The Escape I Nearly Lose My Life on the Roof I Get out of the Ducal Palace, Take a Boat, and Reach the Mainland--Danger to Which I Am Exposed by Father Balbi--My Scheme for Ridding Myself of Him

I got out the first, and Father Balbi followed me. Soradaci who had come as far as the opening, had orders to put the plate of lead back in its place, and then to go and pray to St. Francis for us. Keeping on my hands and knees, and grasping my pike firmly I pushed it obliquely between the joining of the plates of lead, and then holding the side of the plate which I had lifted I succeeded in drawing myself up to the summit of the roof. The monk had taken hold of my waistband to follow me, and thus I was like a beast of burden who has to carry and draw along at the same time; and this on a steep and slippery roof.

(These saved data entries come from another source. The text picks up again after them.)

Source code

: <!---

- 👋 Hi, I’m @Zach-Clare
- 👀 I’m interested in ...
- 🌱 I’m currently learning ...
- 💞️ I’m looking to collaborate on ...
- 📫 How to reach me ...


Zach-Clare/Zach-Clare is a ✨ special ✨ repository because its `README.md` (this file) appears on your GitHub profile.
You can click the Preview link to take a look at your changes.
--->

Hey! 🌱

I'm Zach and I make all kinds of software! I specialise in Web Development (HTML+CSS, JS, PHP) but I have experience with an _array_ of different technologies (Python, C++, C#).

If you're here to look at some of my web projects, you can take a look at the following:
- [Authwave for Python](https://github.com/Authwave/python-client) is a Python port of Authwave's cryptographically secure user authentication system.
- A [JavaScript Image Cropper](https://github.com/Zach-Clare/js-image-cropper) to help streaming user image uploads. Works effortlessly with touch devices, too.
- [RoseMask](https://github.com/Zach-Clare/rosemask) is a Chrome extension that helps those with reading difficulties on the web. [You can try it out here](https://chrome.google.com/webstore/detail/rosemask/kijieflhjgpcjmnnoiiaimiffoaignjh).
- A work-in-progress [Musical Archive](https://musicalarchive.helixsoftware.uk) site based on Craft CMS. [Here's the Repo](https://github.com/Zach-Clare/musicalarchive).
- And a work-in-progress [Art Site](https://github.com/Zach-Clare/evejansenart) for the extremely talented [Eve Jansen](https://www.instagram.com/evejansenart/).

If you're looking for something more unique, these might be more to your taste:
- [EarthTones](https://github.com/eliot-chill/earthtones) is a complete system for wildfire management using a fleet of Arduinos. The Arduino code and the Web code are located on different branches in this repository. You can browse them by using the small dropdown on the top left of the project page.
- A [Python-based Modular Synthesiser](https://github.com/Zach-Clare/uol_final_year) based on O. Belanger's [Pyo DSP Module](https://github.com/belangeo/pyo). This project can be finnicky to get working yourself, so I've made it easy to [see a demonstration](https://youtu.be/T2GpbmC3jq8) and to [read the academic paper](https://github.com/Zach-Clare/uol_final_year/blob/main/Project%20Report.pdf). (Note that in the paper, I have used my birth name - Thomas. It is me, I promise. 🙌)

When we were half-way up the monk asked me to stop, as one of his packets had slipped off, and he hoped it had not gone further than the gutter. My first thought was to give him a kick and to send him after his packet, but, praised be to God! I had sufficient self- control not to yield to it, and indeed the punishment would have been too heavy for both of us, as I should have had no chance of escaping by myself. I asked him if it were the bundle of rope, and on his replying that it was a small packet of his own containing manuscript he had found in one of the garrets under the Leads, I told him he must bear it patiently, as a single step might be our destruction. The poor monk gave a sigh, and he still clinging to my waist we continued climbing.

After having surmounted with the greatest difficulty fifteen or sixteen plates we got to the top, on which I sat astride, Father Balbi imitating my example. Our backs were towards the little island of St. George the Greater, and about two hundred paces in front of us were the numerous cupolas of St. Mark's Church, which forms part of the ducal palace, for St. Mark's is really the Doge's private chapel, and no monarch in the world can boast of having a finer. My first step was to take off my bundle, and I told my companion to do the same. He put the rope as best he could upon his thighs, but wishing to take off his hat, which was in his way, he took hold of it awkwardly, and it was soon dancing from plate to plate to join the packet of linen in the gutter. My poor companion was in despair.

"A bad omen," he exclaimed; "our task is but begun and here am I deprived of shirt, hat, and a precious manuscript, containing a curious account of the festivals of the palace."

I felt calmer now that I was no longer crawling on hands and knees, and I told him quietly that the two accidents which had happened to him had nothing extraordinary in them, and that not even a superstitious person would call them omens, that I did not consider them in that light, and that they were far from damping my spirits.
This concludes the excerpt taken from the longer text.